A danger in and of itself, ego becomes the designer.
We pack our field into a meritocratic hierarchy,
we convince ourselves that our work is most important.
So why does it feel meaningless?
Why create work with eyes glossed over, submitting our talent
to the panopticon? In exchange for only enough to live?
As if to be an infernal engine perpetually fueled by
preservatives and microplastics in which we consume happily?
I
Do you have creative freedom?
This thought stirs in the back of my mind, never-ending.

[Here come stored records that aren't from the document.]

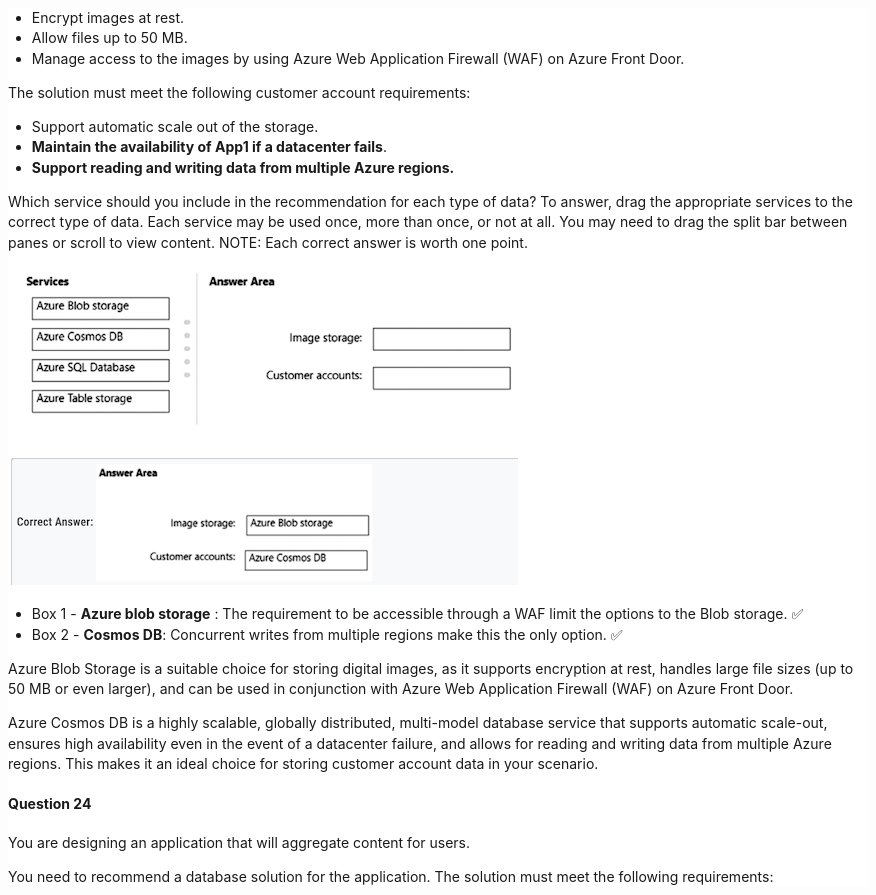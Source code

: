 - Encrypt images at rest.
- Allow files up to 50 MB.
- Manage access to the images by using Azure Web Application Firewall (WAF) on Azure Front Door.

The solution must meet the following customer account requirements:

- Support automatic scale out of the storage.
- **Maintain the availability of App1 if a datacenter fails**.
- **Support reading and writing data from multiple Azure regions.**

Which service should you include in the recommendation for each type of data? To answer, drag the appropriate services to the correct type of
data. Each service may be used once, more than once, or not at all. You may need to drag the split bar between panes or scroll to view content.
NOTE: Each correct answer is worth one point.


![Alt Image Text](../images/az305_12_46.png "Body image")

- Box 1 - **Azure blob storage** : The requirement to be accessible through a WAF limit the options to the Blob storage. ✅
- Box 2 - **Cosmos DB**:  Concurrent writes from multiple regions make this the only option.  ✅

Azure Blob Storage is a suitable choice for storing digital images, as it supports encryption at rest, handles large file sizes (up to 50 MB or even
larger), and can be used in conjunction with Azure Web Application Firewall (WAF) on Azure Front Door.

Azure Cosmos DB is a highly scalable, globally distributed, multi-model database service that supports automatic scale-out, ensures high
availability even in the event of a datacenter failure, and allows for reading and writing data from multiple Azure regions. This makes it an ideal choice for storing customer account data in your scenario.

#### Question 24

You are designing an application that will aggregate content for users.

You need to recommend a database solution for the application. The solution must meet the following requirements:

Every time that I look at work made in the modern lens
I begin again to see; the surreptitious intention,
slipped behind every logo which we have been trained to view
as if it was with X-ray vision.
Within this mechanical operation of human life;
One can only pretend to shout the answer into an abyss,
filled with the answers of many before them.
Future generations left to survey like archaeologists,
finding forgotten writing long past.
When we arrive at this point, at the singularity of creativity,
At what point can we call our work unique?
Is it creative in the first place? Is creativity dead,
killed by this quiet and everlasting hum of consumerism?
Is it just a tool for modernity and capital?
Told we are unique, the pioneers of the future,
we carelessly let our design ego take over.
A danger in and of itself, ego becomes the designer.
We pack our field into a meritocratic hierarchy,
we convince ourselves that our work is most important.
So why does it feel meaningless?
Why create work with eyes glossed over, submitting our talent
to the panopticon? In exchange for only enough to live?
As if to be an infernal engine perpetually fueled by
preservatives and microplastics in which we consume happily?
II
Do you have creative freedom?
Social Media opens its gaze upon every aspect of our lives,
with which the panopticon looks upon us,
It extracts our personalities and thoughts with little biases,
struggle or joy crunched into 1s and 0s.
Chained to our phones we march towards the singularity.
Potential unlimited, the young mind is handed the tablet.
Like the battery of this device, the potential drains out,
No longer is the classroom required to create this loop.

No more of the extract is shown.